Data for the task:
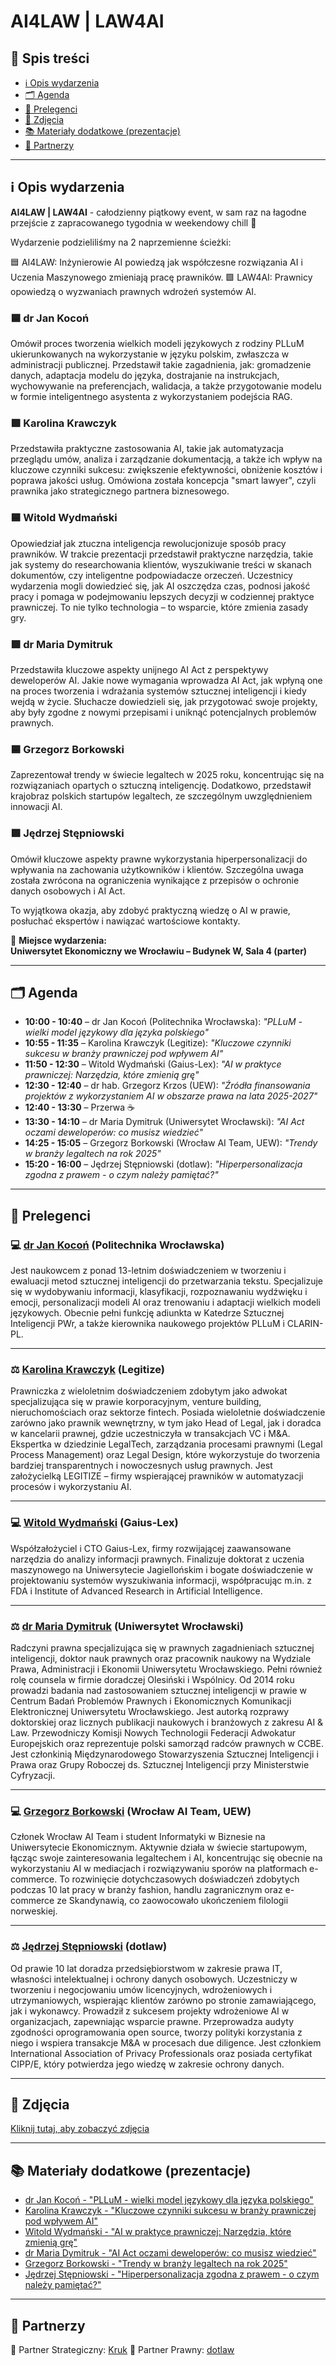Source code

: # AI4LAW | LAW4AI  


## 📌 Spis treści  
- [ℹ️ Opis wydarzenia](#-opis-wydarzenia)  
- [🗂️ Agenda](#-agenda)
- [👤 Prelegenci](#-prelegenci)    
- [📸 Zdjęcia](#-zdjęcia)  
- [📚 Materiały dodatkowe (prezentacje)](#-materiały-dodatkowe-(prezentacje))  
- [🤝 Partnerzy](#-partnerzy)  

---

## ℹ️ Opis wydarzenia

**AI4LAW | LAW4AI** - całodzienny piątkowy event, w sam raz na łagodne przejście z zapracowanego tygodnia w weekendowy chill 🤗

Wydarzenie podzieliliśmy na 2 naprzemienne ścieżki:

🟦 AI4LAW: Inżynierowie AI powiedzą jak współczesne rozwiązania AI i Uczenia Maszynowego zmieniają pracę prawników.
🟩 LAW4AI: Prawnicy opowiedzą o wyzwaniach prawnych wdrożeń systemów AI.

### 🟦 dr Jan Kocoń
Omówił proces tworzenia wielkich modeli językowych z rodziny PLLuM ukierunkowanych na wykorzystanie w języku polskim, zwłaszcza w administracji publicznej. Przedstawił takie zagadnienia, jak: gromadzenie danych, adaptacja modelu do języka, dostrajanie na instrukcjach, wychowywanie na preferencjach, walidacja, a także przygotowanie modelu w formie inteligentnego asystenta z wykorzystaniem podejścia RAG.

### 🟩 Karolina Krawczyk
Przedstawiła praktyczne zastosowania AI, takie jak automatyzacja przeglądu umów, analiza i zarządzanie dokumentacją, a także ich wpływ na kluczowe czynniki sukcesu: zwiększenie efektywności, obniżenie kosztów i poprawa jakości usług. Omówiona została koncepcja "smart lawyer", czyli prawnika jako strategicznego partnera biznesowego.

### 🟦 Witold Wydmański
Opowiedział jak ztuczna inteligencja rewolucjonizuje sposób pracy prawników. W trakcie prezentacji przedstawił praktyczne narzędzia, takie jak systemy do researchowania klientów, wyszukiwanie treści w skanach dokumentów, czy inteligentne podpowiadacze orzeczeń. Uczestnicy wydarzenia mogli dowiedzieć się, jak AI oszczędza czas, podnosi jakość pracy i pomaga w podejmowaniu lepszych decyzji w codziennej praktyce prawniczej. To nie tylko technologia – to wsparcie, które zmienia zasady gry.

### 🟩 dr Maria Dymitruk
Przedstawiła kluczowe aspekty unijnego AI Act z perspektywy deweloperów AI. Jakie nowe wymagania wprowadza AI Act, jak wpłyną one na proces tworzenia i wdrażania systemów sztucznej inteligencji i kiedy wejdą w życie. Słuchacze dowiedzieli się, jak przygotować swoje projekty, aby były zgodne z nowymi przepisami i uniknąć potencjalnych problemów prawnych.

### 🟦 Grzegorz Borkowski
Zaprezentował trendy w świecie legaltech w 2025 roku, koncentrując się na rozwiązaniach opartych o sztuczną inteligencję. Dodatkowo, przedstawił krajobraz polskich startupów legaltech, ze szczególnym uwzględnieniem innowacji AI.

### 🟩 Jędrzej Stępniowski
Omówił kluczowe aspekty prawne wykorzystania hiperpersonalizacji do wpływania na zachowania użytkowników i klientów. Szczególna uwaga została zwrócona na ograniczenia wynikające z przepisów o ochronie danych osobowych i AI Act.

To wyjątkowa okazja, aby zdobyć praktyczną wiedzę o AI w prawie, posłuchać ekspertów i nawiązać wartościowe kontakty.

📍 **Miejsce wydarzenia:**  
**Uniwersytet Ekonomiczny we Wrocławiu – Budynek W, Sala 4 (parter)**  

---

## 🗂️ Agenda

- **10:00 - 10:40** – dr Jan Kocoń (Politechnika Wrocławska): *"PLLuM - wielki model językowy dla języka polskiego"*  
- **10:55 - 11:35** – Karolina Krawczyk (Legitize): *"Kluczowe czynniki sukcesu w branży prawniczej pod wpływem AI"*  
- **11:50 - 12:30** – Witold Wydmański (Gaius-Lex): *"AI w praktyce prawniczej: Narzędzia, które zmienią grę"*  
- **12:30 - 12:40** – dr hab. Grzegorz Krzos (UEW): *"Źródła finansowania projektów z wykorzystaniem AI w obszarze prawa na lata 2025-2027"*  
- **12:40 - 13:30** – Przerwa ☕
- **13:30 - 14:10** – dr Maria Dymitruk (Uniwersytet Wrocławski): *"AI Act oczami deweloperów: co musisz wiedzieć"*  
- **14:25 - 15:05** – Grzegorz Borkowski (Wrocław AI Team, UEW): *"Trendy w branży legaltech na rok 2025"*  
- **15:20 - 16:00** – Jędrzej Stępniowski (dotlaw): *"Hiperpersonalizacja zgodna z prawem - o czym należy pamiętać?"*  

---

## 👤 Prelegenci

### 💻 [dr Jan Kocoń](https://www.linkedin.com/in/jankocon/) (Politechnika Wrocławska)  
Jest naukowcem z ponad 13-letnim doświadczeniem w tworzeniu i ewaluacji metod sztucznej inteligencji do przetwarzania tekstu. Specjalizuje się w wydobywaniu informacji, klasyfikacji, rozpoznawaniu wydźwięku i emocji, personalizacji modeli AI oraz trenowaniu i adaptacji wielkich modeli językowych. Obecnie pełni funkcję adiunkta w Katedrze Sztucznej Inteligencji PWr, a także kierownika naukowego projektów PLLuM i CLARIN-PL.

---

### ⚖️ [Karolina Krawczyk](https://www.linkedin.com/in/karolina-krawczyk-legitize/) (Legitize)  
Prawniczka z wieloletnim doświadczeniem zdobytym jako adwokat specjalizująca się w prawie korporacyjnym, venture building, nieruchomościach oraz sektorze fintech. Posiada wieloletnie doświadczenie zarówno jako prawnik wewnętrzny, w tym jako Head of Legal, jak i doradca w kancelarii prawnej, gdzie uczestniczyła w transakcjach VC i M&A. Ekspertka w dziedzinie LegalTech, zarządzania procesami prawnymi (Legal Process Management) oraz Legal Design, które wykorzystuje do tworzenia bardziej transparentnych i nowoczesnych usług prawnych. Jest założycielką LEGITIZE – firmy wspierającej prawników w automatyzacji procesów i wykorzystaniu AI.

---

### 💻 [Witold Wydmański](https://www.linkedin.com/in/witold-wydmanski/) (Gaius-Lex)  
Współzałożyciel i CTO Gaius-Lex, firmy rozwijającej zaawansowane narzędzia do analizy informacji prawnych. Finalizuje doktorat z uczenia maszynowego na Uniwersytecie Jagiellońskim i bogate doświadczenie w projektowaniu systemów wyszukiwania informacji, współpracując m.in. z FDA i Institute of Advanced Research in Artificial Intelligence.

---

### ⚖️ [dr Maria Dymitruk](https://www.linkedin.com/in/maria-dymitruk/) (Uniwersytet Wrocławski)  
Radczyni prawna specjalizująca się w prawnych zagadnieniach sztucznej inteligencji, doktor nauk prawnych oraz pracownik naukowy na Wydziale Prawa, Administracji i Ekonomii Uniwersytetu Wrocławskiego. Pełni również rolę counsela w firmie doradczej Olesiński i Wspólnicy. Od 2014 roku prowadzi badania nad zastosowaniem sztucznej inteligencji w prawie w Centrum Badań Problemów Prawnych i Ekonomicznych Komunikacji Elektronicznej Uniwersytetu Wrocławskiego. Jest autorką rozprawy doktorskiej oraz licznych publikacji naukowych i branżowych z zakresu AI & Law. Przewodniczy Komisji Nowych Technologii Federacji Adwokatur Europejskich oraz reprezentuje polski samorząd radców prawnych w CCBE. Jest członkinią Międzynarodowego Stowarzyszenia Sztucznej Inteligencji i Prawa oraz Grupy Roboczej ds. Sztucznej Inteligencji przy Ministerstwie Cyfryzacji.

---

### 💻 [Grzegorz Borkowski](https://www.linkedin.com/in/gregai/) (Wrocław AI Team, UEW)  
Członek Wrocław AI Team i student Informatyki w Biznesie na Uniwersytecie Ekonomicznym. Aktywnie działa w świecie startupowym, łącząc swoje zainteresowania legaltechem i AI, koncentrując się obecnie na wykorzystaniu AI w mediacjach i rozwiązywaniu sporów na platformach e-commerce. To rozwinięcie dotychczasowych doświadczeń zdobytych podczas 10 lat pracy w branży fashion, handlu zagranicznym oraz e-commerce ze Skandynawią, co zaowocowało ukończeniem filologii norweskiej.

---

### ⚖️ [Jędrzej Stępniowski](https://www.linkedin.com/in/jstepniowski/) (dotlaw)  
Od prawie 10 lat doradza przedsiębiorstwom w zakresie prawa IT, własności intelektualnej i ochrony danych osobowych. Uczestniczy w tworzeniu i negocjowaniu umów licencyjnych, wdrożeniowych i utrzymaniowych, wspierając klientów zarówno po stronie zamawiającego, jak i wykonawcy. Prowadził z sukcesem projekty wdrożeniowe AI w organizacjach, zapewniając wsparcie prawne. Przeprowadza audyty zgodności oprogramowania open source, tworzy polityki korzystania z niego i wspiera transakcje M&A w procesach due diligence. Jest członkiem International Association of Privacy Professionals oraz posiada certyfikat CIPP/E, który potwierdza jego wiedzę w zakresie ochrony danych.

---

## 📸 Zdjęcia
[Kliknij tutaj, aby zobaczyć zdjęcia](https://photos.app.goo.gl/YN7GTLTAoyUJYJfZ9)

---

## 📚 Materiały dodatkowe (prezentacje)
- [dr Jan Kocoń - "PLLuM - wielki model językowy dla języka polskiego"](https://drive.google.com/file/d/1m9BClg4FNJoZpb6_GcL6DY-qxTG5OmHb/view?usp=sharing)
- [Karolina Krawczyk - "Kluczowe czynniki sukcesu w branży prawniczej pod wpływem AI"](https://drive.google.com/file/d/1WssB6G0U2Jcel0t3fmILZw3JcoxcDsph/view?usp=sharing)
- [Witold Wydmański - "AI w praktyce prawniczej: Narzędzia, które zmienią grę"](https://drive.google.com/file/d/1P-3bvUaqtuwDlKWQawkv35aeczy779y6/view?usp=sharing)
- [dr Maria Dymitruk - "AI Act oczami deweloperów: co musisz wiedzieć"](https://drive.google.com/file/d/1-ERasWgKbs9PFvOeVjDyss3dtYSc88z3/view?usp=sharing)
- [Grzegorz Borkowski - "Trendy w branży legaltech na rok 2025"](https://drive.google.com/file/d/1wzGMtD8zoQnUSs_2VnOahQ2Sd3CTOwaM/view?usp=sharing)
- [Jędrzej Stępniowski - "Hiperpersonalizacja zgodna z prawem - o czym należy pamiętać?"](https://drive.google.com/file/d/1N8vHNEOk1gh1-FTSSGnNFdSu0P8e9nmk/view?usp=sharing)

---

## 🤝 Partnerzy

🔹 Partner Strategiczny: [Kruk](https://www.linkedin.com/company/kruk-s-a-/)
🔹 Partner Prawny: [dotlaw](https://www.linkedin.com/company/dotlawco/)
* * *
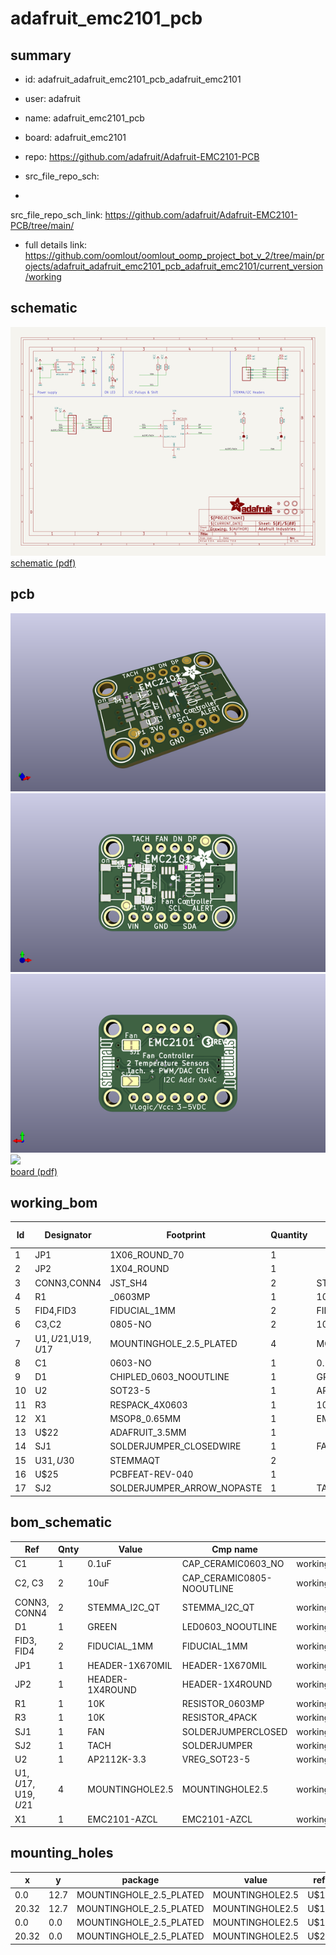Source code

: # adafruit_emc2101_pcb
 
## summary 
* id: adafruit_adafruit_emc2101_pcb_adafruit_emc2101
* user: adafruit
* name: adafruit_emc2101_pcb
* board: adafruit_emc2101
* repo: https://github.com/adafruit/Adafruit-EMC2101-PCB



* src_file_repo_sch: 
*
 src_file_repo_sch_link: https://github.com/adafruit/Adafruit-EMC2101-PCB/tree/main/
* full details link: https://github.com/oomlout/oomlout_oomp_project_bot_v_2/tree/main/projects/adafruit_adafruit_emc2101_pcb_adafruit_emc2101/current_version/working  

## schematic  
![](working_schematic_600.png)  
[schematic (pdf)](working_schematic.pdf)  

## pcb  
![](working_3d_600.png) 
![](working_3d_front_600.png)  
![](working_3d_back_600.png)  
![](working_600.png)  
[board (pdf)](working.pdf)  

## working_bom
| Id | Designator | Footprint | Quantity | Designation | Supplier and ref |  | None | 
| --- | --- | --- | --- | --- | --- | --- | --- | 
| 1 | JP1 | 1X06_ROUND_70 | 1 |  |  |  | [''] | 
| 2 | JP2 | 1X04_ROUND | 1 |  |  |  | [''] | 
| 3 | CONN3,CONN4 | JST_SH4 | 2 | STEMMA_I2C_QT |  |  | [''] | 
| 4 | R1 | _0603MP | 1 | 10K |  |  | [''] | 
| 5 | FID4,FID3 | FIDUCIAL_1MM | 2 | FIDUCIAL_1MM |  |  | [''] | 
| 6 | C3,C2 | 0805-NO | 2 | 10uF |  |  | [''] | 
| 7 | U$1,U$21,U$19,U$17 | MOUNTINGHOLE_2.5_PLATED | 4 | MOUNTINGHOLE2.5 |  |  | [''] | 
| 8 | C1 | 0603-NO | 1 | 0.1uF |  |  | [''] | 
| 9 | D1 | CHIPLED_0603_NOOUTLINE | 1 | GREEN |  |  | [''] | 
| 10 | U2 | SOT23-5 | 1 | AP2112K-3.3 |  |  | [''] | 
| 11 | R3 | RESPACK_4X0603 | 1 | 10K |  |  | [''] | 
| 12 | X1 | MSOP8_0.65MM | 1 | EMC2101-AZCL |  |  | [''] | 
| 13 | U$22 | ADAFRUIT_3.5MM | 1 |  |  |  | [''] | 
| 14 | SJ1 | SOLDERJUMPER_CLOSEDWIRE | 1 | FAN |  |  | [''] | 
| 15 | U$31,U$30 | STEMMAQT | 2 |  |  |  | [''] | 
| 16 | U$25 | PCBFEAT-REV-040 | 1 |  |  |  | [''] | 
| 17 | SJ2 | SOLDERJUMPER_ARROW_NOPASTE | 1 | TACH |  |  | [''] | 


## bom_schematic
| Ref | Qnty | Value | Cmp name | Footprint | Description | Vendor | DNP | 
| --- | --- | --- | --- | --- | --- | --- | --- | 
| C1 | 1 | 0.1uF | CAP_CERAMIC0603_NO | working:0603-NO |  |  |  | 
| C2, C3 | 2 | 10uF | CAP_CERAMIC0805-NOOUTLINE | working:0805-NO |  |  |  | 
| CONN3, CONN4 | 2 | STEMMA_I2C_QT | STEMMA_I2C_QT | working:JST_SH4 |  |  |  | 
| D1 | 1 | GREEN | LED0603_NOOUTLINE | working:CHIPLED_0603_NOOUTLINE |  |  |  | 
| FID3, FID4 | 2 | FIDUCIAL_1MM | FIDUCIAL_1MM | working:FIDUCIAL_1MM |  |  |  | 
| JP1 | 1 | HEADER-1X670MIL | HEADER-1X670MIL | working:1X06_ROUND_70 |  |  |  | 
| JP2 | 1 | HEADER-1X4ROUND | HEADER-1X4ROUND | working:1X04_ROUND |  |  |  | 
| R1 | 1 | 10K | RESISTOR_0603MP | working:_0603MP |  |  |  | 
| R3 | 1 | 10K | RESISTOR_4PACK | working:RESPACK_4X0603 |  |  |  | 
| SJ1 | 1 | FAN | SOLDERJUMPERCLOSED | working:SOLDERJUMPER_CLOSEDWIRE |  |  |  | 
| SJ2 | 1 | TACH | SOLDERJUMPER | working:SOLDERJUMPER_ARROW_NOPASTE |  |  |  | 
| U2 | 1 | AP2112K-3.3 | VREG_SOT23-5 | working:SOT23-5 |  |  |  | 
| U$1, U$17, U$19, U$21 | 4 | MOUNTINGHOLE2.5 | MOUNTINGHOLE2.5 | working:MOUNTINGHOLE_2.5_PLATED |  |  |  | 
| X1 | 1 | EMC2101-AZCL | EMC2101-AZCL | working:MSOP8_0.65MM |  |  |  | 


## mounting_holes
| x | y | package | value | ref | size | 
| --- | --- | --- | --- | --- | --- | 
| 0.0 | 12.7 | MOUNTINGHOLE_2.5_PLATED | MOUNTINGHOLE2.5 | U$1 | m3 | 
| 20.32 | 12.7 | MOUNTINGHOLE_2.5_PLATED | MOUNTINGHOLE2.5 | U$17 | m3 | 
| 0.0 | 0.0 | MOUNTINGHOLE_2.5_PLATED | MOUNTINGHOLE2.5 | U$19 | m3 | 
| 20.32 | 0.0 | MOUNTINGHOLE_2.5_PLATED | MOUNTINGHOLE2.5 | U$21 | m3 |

Required action:
Go through the listing above and copy each line where the string "aspekty" appears.

Exercise answer:
Przedstawiła kluczowe aspekty unijnego AI Act z perspektywy deweloperów AI. Jakie nowe wymagania wprowadza AI Act, jak wpłyną one na proces tworzenia i wdrażania systemów sztucznej inteligencji i kiedy wejdą w życie. Słuchacze dowiedzieli się, jak przygotować swoje projekty, aby były zgodne z nowymi przepisami i uniknąć potencjalnych problemów prawnych.
Omówił kluczowe aspekty prawne wykorzystania hiperpersonalizacji do wpływania na zachowania użytkowników i klientów. Szczególna uwaga została zwrócona na ograniczenia wynikające z przepisów o ochronie danych osobowych i AI Act.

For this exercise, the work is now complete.